I started to notice that my strict diet of exclusively Danish videos was bringing about a kind of osmosis, albeit a word here and a phrase there. And despite incredulity and surprise from Danes and Brits alike, I love how the language sounds: the vowels are flat, sentances mumbles and it has that Teutonic strength about it. Not a jot of the melody of the Latin languages most people get dizzy over.

Having such a passion for the Viking men folk helped a bit, of course. And while I began to expand my circle of friends in Copenhagen, the desire to really be part of Copenhagen life inspired me further. As I began to teach myself with the help of books, tapes, podcasts courtesy of the wonderful Louise Sands, friends, films, Google Translate, Facebook statuses (great for learning slang and colloquialism), Borgen, DR radio, flashcard apps and lots of talking to myself in parrot fashion during walks to work, I began to love the learning process. No exam to work for, no homework assignments, no teacher writing words on the board. Only satisfaction from seeing how I can now understand 50% of what is said every morning on P1 radio station, as opposed to 0.5% two months ago.

Then there is the satisfaction when I no longer need my friend as an interpreter when speaking to his 4 year old son. The satisfaction when I go into a shop and have a brief but pleasant back and forth with a shopkeeper without once reverting to English. And the satisfaction when another friend once told me my pronunciation was indistinguishable from that of a Dane.
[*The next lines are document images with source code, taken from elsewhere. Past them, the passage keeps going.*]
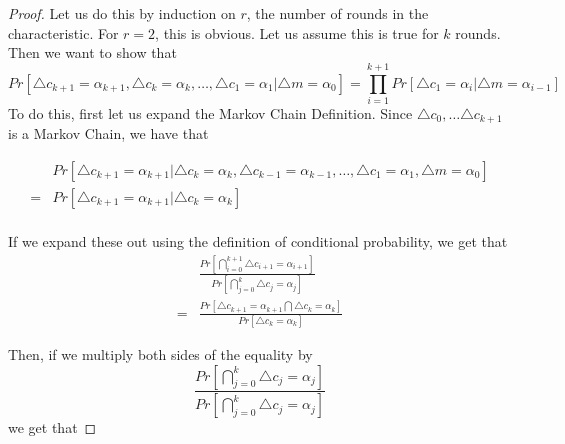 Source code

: \documentclass[12pt,a4paper]{article}
\begin{document}
\begin{proof}
Let us do this by induction on $r$, the number of rounds in the characteristic. For $r=2$, this is
obvious. Let us assume this is true for $k$ rounds. Then we want to show that
\[Pr[\triangle c_{k+1} = \alpha_{k+1}, \triangle c_{k} = \alpha_{k},
\ldots,\triangle c_1 = \alpha_1 | \triangle m = \alpha_0] = \prod_{i=1}^{k+1}
Pr[\triangle c_1 = \alpha_i | \triangle m = \alpha_{i-1}] \]
To do this, first let us expand the Markov Chain Definition. Since $\triangle
c_0, \ldots \triangle c_{k+1}$ is a Markov Chain, we have that

\begin{align*}
&Pr[\triangle c_{k+1} = \alpha_{k+1} | \triangle c_k = \alpha_k, \triangle c_{k-1}
= \alpha_{k-1}, \ldots, \triangle c_1 = \alpha_1, \triangle m = \alpha_0]\\
=& Pr[\triangle c_{k+1} =
\alpha_{k+1} | \triangle c_k = \alpha_k] \\ 
\end{align*}

If we expand these out using the definition of conditional probability, we get
that
\begin{align*}
&\frac{
Pr[\bigcap^{k+1}_{i=0}\triangle c_{i+1} = \alpha_{i+1}]}{Pr[\bigcap_{j=0}^k
 \triangle c_j = \alpha_j]}\\
=& \frac{Pr[\triangle c_{k+1} = \alpha_{k+1} \bigcap \triangle c_{k} =
\alpha_k]}{Pr[\triangle c_k = \alpha_k]} 
\end{align*}

Then, if we multiply both sides of the equality by 
\[\frac{Pr[\bigcap_{j=0}^k \triangle c_j = \alpha_j]}{Pr[\bigcap_{j=0}^k
 \triangle c_j = \alpha_j]}\] we get that


\end{proof}
\end{document}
I think to truly know a culture you have to learn and (at least partially) master the language. It puts you into the native’s mindset and breakdowns invisible barriers that spring up when they may revert to their mother tongue in your presence. It sends positive signals to them that you have more than superficial interest in their culture and country. And the Danes know how difficult the language they were bestowed with is and respect a non-Dane all the more for going to battle with it.

Danish is hard. I’ve made my point. But how so?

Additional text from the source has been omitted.